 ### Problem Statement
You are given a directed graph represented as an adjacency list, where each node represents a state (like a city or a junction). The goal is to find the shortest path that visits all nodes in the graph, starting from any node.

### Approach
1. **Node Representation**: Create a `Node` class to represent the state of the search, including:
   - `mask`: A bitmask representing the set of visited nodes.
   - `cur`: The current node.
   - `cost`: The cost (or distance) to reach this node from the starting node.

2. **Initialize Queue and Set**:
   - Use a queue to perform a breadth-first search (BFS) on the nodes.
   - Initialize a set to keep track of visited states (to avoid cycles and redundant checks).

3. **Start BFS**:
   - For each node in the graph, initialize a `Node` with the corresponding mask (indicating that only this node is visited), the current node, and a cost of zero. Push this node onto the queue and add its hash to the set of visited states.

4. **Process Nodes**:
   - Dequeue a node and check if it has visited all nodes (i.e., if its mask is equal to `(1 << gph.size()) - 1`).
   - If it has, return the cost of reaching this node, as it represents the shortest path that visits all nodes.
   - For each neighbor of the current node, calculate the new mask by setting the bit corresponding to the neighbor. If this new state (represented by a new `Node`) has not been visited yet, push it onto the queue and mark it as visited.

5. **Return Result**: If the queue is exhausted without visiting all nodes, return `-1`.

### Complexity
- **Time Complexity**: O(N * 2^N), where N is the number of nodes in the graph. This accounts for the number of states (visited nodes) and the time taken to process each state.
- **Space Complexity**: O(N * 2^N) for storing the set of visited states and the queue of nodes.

...

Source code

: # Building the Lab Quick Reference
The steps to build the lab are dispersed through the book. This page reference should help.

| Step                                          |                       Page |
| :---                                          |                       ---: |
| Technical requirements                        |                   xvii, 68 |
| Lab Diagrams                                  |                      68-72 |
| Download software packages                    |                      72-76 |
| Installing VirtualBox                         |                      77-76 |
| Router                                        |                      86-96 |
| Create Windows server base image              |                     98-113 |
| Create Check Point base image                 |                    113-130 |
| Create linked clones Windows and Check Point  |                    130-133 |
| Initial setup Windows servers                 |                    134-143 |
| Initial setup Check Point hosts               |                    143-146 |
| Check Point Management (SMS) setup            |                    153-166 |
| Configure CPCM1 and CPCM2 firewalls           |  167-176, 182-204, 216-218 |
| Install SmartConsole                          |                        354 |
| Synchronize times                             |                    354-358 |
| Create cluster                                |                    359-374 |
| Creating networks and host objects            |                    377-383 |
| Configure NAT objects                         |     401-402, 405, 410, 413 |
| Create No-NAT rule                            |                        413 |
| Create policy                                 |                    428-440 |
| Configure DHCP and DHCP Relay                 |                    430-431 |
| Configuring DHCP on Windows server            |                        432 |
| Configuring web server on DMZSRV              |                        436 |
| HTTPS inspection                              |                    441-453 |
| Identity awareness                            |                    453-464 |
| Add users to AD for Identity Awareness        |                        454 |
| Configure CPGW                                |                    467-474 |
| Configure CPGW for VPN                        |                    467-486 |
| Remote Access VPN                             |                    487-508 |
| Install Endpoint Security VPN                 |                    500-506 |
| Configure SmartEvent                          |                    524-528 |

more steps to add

DIRECTIONS: Within the listing above, give again exactly every line from the line with "- **Time Complexity**: O(N" through the line with "- **Space Complexity**: O(N", both included, and no other line.

SOLVED PROBLEM:
- **Time Complexity**: O(N * 2^N), where N is the number of nodes in the graph. This accounts for the number of states (visited nodes) and the time taken to process each state.
- **Space Complexity**: O(N * 2^N) for storing the set of visited states and the queue of nodes.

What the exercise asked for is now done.